When asked to explain how he arrived at his decision not to become involved with the academic aspects of music, Brandon said, “It’s almost analogous to a painter who’s trying to make a living, who initially loves the art but spends so much time doing it that he feels an obligation to get involved in the business aspects of the art and then he needs it less and less, he becomes less passionate about it.”

I can certainly relate. Sitting in my music history class one morning, I listened as Professor McGuire gave us guidelines for writing our first papers. I almost panicked. I write about music regularly, but I’m not sure I know the academic language.

It was then that I realized that there really are several ways to approach the music in your life. Like Brandon, I have given up formal study — and the violin — to “mess around” on the guitar. And I find myself more connected with playing than I ever have been before.

However, I’m glad my parents, like the Grossmans’, sat me down on a piano bench when my feet still dangled high above the floor.

“In the end, I would do the same for my kids because to experience music at that young an age really becomes an intrinsic thing that you just have when you’re older. It’s automatic,” said Brandon.


Folksy Simplicity

Last summer while I was wandering the state of Maine working on hiking trails, I brought my guitar. I played in the evening, mostly old songs that I already knew, while everyone else sat about in a state of utter exhaustion. One night, I was playing the Weepies song “Somebody Loved,” and my boss decided he wanted to learn it. So I wrote down the basic chords and, despite some frustration, he was able to pick it up quickly.

“But it’s so easy,” he said, obviously annoyed that I had passed on an insignificant bit of fluff.

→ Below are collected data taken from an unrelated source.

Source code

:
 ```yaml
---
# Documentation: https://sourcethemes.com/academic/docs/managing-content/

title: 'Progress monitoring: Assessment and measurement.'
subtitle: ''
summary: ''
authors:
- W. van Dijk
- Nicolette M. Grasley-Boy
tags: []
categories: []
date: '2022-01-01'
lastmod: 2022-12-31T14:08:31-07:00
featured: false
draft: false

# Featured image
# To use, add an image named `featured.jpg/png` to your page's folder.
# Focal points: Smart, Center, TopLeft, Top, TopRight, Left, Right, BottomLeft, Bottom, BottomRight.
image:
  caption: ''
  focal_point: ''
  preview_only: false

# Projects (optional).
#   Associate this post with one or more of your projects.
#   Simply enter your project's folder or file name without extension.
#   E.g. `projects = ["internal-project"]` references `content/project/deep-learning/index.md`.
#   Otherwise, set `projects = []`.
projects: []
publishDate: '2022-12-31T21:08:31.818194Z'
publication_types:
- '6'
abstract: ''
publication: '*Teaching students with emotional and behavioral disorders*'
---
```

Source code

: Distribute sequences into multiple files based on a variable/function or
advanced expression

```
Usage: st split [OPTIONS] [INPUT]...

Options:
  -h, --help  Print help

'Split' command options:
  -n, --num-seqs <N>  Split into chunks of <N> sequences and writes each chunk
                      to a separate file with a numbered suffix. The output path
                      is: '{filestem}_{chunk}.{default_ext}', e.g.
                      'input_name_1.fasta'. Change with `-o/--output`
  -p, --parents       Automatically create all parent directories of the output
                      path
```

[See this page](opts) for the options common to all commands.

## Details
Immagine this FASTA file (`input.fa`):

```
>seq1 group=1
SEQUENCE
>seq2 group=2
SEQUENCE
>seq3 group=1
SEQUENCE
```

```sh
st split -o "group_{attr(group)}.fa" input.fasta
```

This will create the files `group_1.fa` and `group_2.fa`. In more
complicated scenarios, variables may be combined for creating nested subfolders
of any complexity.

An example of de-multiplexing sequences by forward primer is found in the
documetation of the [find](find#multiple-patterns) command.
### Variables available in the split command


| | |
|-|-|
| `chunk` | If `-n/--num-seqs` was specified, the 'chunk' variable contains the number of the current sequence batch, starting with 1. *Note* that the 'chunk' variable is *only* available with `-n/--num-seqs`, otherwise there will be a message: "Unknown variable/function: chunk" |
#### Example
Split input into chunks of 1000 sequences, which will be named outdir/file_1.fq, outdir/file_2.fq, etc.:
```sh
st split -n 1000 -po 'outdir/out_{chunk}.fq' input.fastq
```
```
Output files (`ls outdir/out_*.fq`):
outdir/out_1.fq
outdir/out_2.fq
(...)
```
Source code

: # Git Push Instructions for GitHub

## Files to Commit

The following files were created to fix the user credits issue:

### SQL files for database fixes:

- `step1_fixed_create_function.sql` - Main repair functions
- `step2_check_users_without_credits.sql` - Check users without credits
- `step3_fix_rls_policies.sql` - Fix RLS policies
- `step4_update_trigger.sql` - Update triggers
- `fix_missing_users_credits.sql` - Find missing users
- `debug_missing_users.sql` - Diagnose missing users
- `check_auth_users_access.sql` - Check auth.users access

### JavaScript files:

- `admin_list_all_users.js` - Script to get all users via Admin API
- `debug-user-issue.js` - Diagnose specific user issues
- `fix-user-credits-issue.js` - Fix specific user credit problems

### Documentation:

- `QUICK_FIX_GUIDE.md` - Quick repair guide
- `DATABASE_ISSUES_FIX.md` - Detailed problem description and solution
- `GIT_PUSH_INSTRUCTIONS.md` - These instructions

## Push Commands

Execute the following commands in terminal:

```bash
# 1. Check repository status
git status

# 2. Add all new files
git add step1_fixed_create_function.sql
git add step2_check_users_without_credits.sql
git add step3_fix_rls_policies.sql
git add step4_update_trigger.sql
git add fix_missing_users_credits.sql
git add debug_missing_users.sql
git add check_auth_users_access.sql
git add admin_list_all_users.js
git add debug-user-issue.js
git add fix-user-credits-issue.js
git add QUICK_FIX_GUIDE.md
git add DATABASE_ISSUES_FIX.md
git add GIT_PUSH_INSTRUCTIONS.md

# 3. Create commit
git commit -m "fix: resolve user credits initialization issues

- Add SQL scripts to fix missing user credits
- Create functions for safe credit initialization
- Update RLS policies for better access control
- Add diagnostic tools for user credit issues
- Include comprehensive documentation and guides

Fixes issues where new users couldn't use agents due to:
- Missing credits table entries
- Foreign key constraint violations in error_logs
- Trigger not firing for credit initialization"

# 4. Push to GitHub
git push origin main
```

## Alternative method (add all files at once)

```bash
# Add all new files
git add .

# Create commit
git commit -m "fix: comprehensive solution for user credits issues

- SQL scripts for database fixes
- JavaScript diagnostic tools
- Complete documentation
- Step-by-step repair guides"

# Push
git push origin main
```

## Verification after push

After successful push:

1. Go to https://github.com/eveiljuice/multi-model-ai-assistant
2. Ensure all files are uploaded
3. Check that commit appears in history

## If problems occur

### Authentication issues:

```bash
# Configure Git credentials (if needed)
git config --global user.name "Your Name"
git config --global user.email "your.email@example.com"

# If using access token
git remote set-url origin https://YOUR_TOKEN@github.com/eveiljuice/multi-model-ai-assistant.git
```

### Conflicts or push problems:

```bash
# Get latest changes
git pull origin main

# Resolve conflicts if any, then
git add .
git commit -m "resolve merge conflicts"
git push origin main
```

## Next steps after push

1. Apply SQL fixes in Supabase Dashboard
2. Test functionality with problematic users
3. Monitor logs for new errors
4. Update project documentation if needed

Well, of course I got mad and defensive and he got mad and defensive. My intended act of kindness became a continuing feud over how all my favorite songs were musically boring. While I memorized bafflingly similar chord progressions, he picked out the intricacies of rock giants such as Led Zeppelin.

Back in high school, when my musical tastes were mortifyingly different from most other kids in my small Ohio town, I listened to my share of Zeppelin — just to keep up. I won’t deny that the band does have a couple good songs. But, on my own, I discreetly drifted away into the more nebulous worlds of jam bands and then later folk-pop, deliriously happy with this music that most of the musical world likes to keep an arm’s length away.

Why do such a thing? Why waste time on such unoriginal material?

Because it’s not actually boring. Yes, the chord progressions are so predictable that my guitar is visibly worn in some areas from concentrated use. I’m not trying to hide it. But there’s a reason that those chords are used over and over again. They sound good.

It’s the poetry that attracts me. Or the way some artists can write lines that feel like they’ve come out of my own head, I know the ideas they express so well.

The really great thing about folk songs is their accessibility. Folk music can be easily shared by the so-called “experts” as well as amateurs. It’s the foundation for campfire circles, and more generally, it’s a connection between one human being and another.